While communicating externally the preparation of a statement also requires careful planning and consideration.

  • Never make a statement without first making sure that the key messages you wish to express have been properly defined.
  • Make sure you are aware of as much of the context as possible of the situation you will be discussing.
  • Call upon the services of the Corporate Communications who can help give you a better understanding of the aspects you are not necessarily familiar with.
  • Make sure you can refer to dispositions implemented previously in order to prevent the type of incident you are going to discuss (forms filled in prior to the event).
  • Make sure you are aware of all the information that may be referred to during the statement (forms filled in prior to the event.
  • Concentrate on the key messages you identified beforehand.
  • Keep the statement simple, concise, precise.
  • Do not extrapolate, branch out on another subject, or try to hide part of the truth; be honest sincere and credible.
  • Do not accept responsibility or place responsibility on a third party for the facts.
  • Always bear in mind that what is stated to the press will be read by all the company’s audiences, both internal and external.

Order of Evacuation

The general chronology of an evacuation will be:

 All dependants of expatriate employees, business visitors and third party employees.

  1. Non-essential staff.
  2. Stay-behind and remaining key staff.

Business Continuity

Continuity of the business concern is also of vital importance and should be treated as such in the EP.  Even under crisis situations certain products must get to market.  To ensure continuity of your business, Identify key facts about the operation; identify primary and secondary sites, as well as subsidiaries.  Consider the situation how is business likely to be disrupted?
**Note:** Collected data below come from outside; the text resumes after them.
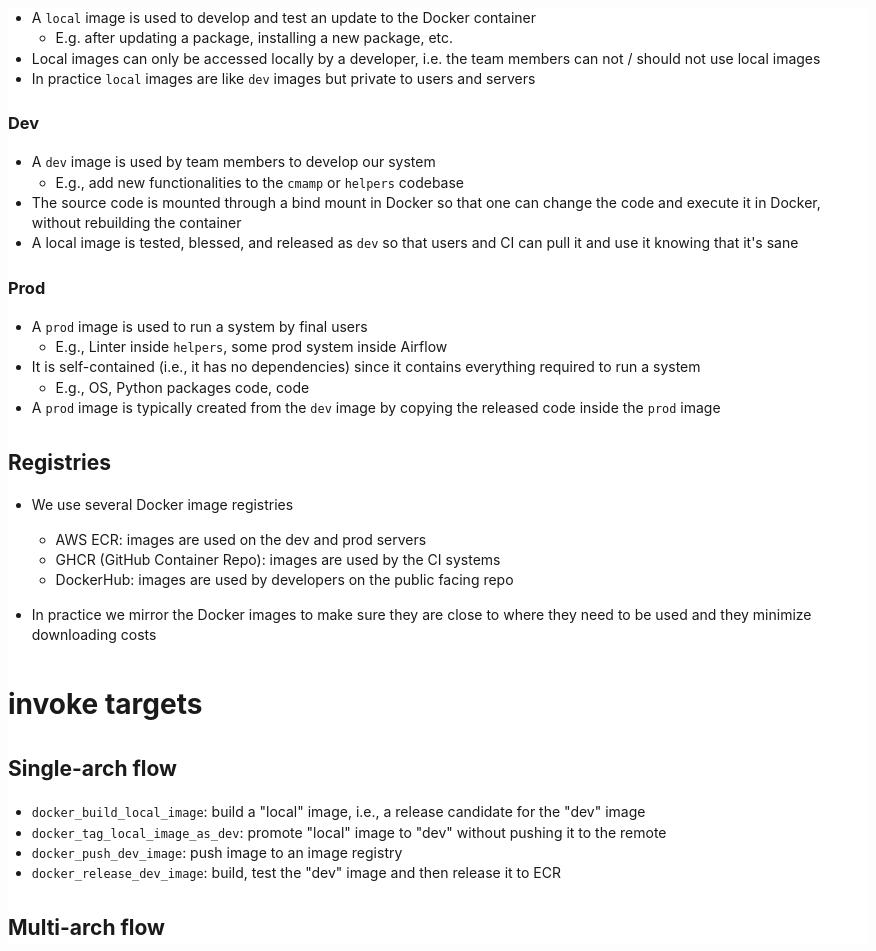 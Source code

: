 - A `local` image is used to develop and test an update to the Docker container
  - E.g. after updating a package, installing a new package, etc.
- Local images can only be accessed locally by a developer, i.e. the team
  members can not / should not use local images
- In practice `local` images are like `dev` images but private to users and
  servers

### Dev

- A `dev` image is used by team members to develop our system
  - E.g., add new functionalities to the `cmamp` or `helpers` codebase
- The source code is mounted through a bind mount in Docker so that one can
  change the code and execute it in Docker, without rebuilding the container
- A local image is tested, blessed, and released as `dev` so that users and CI
  can pull it and use it knowing that it's sane

### Prod

- A `prod` image is used to run a system by final users
  - E.g., Linter inside `helpers`, some prod system inside Airflow
- It is self-contained (i.e., it has no dependencies) since it contains
  everything required to run a system
  - E.g., OS, Python packages code, code
- A `prod` image is typically created from the `dev` image by copying the
  released code inside the `prod` image

## Registries

- We use several Docker image registries
  - AWS ECR: images are used on the dev and prod servers
  - GHCR (GitHub Container Repo): images are used by the CI systems
  - DockerHub: images are used by developers on the public facing repo

- In practice we mirror the Docker images to make sure they are close to where
  they need to be used and they minimize downloading costs

# invoke targets

## Single-arch flow

- `docker_build_local_image`: build a "local" image, i.e., a release candidate
  for the "dev" image
- `docker_tag_local_image_as_dev`: promote "local" image to "dev" without
  pushing it to the remote
- `docker_push_dev_image`: push image to an image registry
- `docker_release_dev_image`: build, test the "dev" image and then release it to
  ECR

## Multi-arch flow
How can business continue under alternative management measures? Designate a person responsible for business operation during an evacuation and lay out their protocols.  Develop a contingency arrangement for all sites and business area (Sales, production, supply chain, finance IT, etc.).   Develop the means of communication enabling remote advice by proxy from central location away from the conflict.  Take into considerations the priority in providing services or products to your costumers.  Arrange proper protection for stay-behind staff, assets and products.      

Lastly remember that most crisis conditions arise suddenly and would allow lengthy deliberation about what to do.  A well formulated evacuation plan would give you the flexibility to operate your business anywhere in the world while maintaining your personnel safe, protecting your assets, product and perpetuating business operations. Your shareholders would not expect any less.  The truth of the matter is that such plans were reserved for exotic hot spots, but in our fragmenting world where risk is asymmetric and extremely unpredictable these scenarios are fast becoming the norm anywhere.   If you plan well, you’d execute diligently and get back to operations faster. This would ensure the most leverage from the opportunities every crisis intrinsically provides.